Task directions »
Isolate every line in the data with the string "checkmark" and copy it.

Records drawn from a dataset
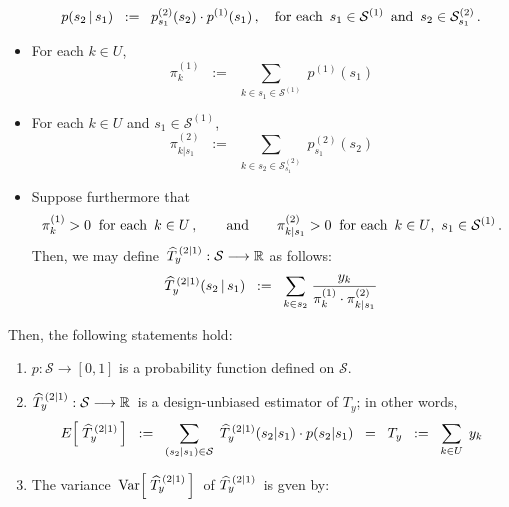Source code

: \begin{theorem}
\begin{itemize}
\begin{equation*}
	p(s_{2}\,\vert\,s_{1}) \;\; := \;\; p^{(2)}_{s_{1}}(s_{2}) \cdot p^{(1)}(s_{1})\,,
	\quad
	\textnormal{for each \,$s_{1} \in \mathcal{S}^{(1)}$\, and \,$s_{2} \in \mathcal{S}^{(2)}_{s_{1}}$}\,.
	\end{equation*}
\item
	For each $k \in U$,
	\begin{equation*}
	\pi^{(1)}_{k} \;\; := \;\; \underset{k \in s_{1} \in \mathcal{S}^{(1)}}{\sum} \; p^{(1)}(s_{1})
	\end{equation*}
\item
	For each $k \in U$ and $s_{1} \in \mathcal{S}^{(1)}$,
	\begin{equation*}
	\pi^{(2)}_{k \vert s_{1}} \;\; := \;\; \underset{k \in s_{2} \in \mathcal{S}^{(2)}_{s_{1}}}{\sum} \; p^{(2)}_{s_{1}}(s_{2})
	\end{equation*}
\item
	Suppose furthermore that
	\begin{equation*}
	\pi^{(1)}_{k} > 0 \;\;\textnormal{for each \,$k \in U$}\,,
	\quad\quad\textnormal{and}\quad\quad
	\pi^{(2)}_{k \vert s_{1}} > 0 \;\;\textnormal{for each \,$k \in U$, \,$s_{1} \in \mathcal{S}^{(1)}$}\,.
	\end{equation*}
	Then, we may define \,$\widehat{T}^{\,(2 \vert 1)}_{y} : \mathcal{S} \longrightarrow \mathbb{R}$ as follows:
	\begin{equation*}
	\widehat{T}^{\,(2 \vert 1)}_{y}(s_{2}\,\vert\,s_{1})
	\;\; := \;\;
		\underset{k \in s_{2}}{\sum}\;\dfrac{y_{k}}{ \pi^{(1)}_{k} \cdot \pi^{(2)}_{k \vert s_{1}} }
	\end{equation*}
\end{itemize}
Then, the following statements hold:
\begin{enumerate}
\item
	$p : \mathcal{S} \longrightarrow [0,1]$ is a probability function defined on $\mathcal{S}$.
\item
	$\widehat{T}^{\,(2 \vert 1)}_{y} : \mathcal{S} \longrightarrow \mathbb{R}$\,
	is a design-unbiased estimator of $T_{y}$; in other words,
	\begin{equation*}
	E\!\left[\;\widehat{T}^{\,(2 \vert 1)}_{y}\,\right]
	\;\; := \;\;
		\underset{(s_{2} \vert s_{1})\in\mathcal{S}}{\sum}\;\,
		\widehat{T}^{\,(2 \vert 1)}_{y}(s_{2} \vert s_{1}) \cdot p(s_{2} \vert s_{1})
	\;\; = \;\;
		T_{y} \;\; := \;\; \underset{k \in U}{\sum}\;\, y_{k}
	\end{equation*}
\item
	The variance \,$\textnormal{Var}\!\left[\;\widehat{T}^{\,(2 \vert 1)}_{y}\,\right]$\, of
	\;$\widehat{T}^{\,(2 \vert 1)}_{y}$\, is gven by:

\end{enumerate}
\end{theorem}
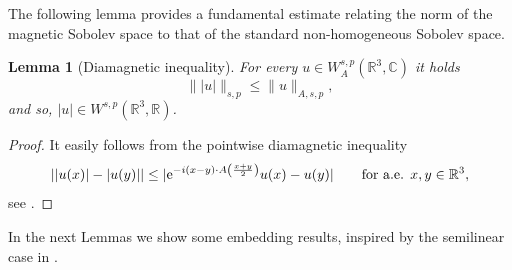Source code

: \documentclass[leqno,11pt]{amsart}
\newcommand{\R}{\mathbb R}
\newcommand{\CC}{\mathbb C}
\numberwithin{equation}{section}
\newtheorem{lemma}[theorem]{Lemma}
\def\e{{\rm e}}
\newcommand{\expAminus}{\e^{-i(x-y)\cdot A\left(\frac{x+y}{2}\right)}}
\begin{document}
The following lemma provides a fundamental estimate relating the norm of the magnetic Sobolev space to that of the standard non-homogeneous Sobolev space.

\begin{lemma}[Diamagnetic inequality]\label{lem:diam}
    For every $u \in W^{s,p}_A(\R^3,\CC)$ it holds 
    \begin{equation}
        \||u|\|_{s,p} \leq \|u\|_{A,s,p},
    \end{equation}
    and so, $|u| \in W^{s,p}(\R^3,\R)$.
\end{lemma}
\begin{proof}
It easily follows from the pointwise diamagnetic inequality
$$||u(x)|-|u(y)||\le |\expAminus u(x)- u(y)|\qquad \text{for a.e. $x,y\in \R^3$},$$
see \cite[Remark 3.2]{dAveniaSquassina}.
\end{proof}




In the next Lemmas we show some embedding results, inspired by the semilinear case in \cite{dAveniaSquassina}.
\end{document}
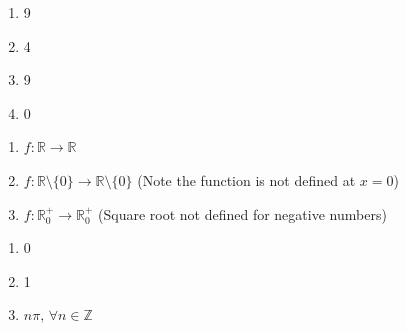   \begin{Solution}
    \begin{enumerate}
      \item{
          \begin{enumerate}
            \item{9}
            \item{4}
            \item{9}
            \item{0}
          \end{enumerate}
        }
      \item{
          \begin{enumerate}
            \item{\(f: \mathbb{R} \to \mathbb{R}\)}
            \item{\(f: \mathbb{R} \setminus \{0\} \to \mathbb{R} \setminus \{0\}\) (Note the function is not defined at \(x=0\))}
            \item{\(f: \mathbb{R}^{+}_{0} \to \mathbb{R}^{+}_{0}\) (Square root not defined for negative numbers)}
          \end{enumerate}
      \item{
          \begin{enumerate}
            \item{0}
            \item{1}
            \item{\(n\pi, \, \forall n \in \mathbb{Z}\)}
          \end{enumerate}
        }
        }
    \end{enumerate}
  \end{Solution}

--

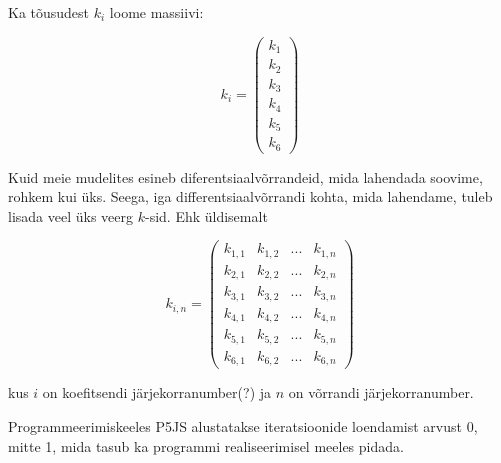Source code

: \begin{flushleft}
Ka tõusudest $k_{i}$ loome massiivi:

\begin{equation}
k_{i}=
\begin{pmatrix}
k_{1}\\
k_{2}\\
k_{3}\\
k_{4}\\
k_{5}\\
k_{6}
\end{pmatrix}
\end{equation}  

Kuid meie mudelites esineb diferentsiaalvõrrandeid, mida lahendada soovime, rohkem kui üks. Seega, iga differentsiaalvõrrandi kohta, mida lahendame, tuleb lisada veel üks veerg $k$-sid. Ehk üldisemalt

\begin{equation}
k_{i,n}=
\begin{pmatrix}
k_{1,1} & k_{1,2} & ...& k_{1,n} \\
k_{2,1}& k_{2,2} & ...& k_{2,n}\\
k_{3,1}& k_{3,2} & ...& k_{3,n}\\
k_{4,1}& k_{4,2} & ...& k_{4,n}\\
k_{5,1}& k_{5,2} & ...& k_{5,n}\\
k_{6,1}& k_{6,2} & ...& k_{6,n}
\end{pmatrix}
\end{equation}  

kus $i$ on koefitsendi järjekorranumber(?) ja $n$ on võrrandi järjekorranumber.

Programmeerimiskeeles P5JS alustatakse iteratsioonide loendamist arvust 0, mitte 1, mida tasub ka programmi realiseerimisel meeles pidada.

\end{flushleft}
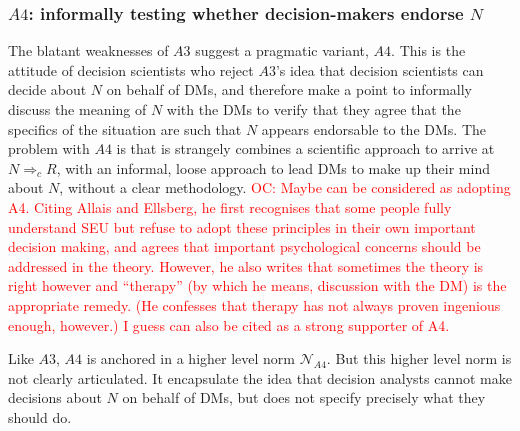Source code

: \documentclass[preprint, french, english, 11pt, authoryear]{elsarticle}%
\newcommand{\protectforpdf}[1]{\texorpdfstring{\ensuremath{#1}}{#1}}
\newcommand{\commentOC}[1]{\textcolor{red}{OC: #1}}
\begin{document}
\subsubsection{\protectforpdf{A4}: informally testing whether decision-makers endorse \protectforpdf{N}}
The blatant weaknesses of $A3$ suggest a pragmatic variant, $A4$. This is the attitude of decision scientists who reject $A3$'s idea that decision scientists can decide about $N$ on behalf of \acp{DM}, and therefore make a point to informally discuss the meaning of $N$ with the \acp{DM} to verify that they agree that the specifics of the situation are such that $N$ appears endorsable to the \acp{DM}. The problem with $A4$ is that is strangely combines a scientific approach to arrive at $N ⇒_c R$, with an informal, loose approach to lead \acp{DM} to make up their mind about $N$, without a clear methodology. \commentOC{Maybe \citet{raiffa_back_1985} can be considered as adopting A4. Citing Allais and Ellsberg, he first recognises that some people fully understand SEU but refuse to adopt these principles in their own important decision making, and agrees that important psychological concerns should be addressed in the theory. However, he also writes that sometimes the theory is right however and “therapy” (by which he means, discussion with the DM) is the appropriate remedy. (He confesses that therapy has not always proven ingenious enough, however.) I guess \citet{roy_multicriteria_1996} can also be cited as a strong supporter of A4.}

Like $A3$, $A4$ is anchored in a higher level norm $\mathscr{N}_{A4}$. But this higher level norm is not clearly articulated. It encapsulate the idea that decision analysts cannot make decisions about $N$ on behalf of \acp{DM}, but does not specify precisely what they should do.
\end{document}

---

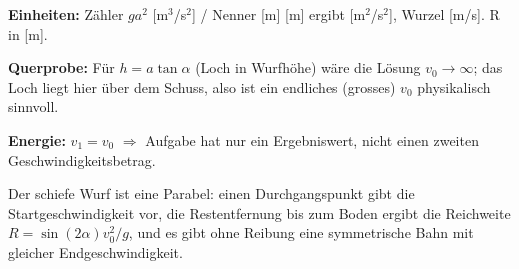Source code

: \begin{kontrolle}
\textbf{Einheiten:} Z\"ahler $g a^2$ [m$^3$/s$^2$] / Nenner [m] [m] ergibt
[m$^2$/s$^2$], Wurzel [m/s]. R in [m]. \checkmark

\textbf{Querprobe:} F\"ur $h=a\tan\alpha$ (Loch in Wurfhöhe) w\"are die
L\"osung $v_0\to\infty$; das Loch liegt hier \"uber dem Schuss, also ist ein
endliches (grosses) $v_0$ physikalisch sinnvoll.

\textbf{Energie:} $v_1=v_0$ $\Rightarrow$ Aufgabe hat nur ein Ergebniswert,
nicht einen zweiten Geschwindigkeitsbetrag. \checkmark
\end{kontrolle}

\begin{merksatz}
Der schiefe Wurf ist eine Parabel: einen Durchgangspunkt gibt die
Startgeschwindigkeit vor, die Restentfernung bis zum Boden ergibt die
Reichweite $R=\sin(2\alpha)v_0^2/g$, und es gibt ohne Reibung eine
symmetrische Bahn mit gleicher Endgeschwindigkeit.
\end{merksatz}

Expected output »
[m$^2$/s$^2$], Wurzel [m/s]. R in [m]. \checkmark
nicht einen zweiten Geschwindigkeitsbetrag. \checkmark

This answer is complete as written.